Boiling your chickpeas before you make the falafel will over-hydrate them, and canned chickpeas are already cooked and over-hydrated.
Canned Chickpeas = Boiled Chickpeas
The deep frying of the falafel balls (or fritters, if you prefer) is what cooks the chickpeas. Canned peas are like using cooked chickpeas, except worse, because they have way too much moisture; even more than if you had cooked your soaked beans.
If you just have to make falafel, like right now, and all you have is canned chickpeas, by all means, don’t let me stop you. But if you want it to turn out best, it is really no trouble to plan ahead and throw some beans into cold water to soak.
When you grind or process the beans, it should be more like a fine and crumbly mixture rather than a paste.

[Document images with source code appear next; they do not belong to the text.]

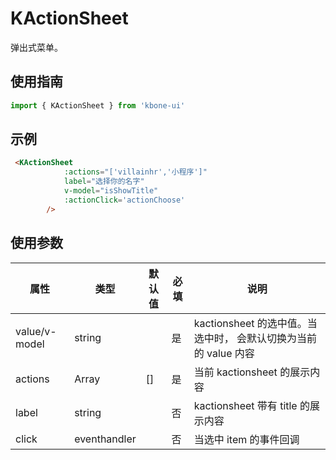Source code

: # KActionSheet

弹出式菜单。

## 使用指南

```js
import { KActionSheet } from 'kbone-ui'
```

## 示例

```html
 <KActionSheet
            :actions="['villainhr','小程序']"
            label="选择你的名字"
            v-model="isShowTitle"
            :actionClick='actionChoose'
        />
```


## 使用参数

| 属性 | 类型 | 默认值 | 必填 | 说明 |
| ---- | ---- | ------ | -------- | ---- |
| value/v-model | string |  | 是 | kactionsheet 的选中值。当选中时， 会默认切换为当前的 value 内容 | 
| actions | Array<string> | [] | 是 | 当前 kactionsheet 的展示内容 | 
| label | string |  | 否 | kactionsheet 带有 title 的展示内容 | 
| click | eventhandler |  | 否 | 当选中 item 的事件回调 |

It is as if you are making a moist flour from the beans. You can also make falafel with fava beans, which is how it was originally made; or from both chickpeas and fava beans.
Meat Grinder or Food Processor?
You don’t need a meat grinder to make falafel, and who has one these days? If you do have one, then use it to grind your soaked chickpeas. If you have a nice stand mixer, it may have come with a meat grinder. Perhaps the attachment is hidden somewhere in the back of a cabinet. A grinder will give the best texture.
If not, you can grind the chickpeas using the chopper blade of a food processor. That is if you think a chopper blade can grind anything. If you’re like me, you call that chopping.
Grinding and chopping are not the same thing and the resulting textures do differ. Is it worth buying a meat grinder for? Of course not. Either way, you can still make excellent falafel.
Falafel Mold
Forming the falafel dough into balls by hand is a pain. It sticks to your hands as you’re trying to roll the balls into shape and by the time you do get a ball together you’ve mashed it into such a dense little package that you may not end up with fluffy falafel. Plus, it is difficult to produce patties or balls of uniform size.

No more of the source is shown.